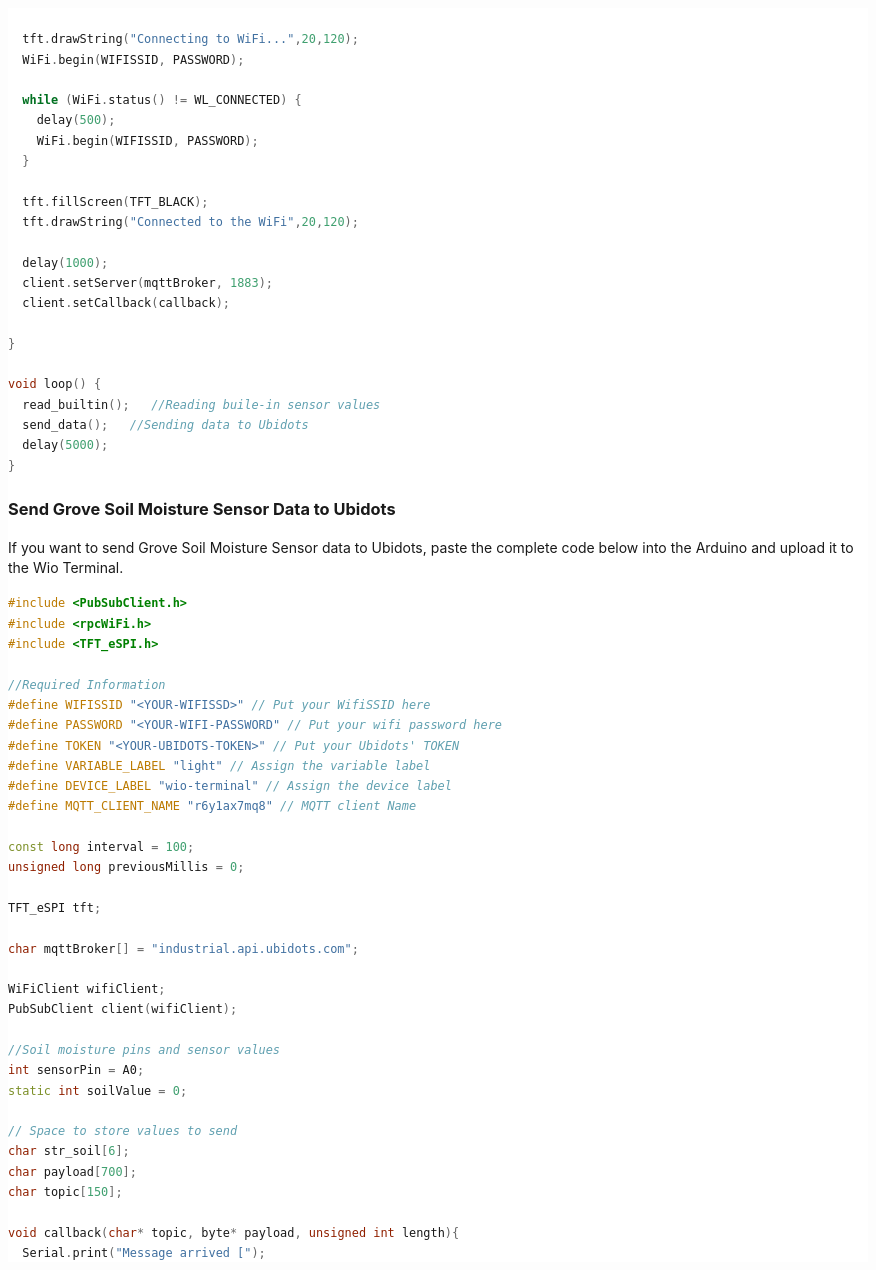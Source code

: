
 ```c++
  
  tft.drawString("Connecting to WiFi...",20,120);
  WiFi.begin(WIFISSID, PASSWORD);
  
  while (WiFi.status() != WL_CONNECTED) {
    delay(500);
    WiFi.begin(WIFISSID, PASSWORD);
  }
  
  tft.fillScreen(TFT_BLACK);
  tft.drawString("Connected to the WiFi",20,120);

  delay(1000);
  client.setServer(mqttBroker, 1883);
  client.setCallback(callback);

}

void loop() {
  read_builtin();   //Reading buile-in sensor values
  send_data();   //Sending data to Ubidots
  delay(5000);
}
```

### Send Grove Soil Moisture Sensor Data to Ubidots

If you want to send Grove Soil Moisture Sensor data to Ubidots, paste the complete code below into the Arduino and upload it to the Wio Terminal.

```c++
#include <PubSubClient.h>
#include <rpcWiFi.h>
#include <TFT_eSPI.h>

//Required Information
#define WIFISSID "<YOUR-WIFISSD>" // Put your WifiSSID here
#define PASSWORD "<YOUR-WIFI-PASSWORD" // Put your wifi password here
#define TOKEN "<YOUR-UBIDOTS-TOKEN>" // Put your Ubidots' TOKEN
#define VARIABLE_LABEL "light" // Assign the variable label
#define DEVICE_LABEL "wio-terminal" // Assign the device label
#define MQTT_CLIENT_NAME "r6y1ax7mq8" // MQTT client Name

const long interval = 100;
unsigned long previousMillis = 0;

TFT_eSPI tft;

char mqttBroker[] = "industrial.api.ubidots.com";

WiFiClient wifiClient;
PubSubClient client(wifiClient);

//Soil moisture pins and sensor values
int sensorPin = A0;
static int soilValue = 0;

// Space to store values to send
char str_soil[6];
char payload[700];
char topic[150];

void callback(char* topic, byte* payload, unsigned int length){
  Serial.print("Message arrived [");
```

****************************************

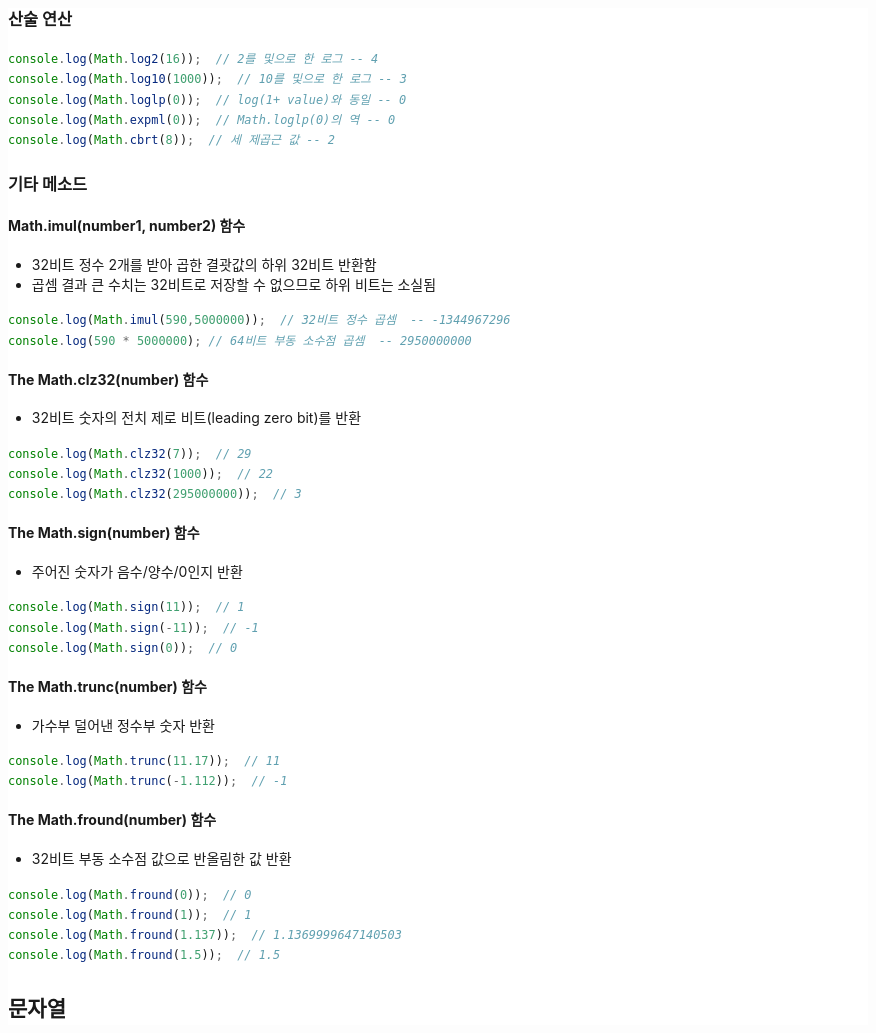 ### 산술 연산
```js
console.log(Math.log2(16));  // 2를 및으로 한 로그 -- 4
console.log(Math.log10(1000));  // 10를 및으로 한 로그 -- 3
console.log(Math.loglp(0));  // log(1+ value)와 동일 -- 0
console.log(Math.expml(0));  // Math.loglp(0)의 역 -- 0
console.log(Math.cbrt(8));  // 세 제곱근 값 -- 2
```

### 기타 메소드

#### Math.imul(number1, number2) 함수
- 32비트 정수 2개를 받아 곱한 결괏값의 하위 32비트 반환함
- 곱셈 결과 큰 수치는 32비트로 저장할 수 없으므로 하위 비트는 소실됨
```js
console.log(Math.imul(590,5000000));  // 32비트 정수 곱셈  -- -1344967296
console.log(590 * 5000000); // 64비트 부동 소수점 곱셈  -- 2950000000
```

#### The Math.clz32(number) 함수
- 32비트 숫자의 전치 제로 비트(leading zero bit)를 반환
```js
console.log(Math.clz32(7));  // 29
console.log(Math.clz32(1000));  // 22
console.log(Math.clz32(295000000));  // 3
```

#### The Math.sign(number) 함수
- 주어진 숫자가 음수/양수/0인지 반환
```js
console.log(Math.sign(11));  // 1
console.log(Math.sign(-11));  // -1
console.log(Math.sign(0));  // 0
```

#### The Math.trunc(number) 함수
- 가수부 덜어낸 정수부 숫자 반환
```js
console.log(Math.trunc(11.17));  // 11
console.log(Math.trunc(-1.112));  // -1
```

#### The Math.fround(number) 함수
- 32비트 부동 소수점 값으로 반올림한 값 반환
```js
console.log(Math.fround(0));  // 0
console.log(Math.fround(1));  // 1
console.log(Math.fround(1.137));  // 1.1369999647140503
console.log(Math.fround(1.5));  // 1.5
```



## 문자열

****************************************

» **About this task**: What is needed is every line of the records that contains the word "Assign".

» **Answer space**:
#define VARIABLE_LABEL "light" // Assign the variable label
#define DEVICE_LABEL "wio-terminal" // Assign the device label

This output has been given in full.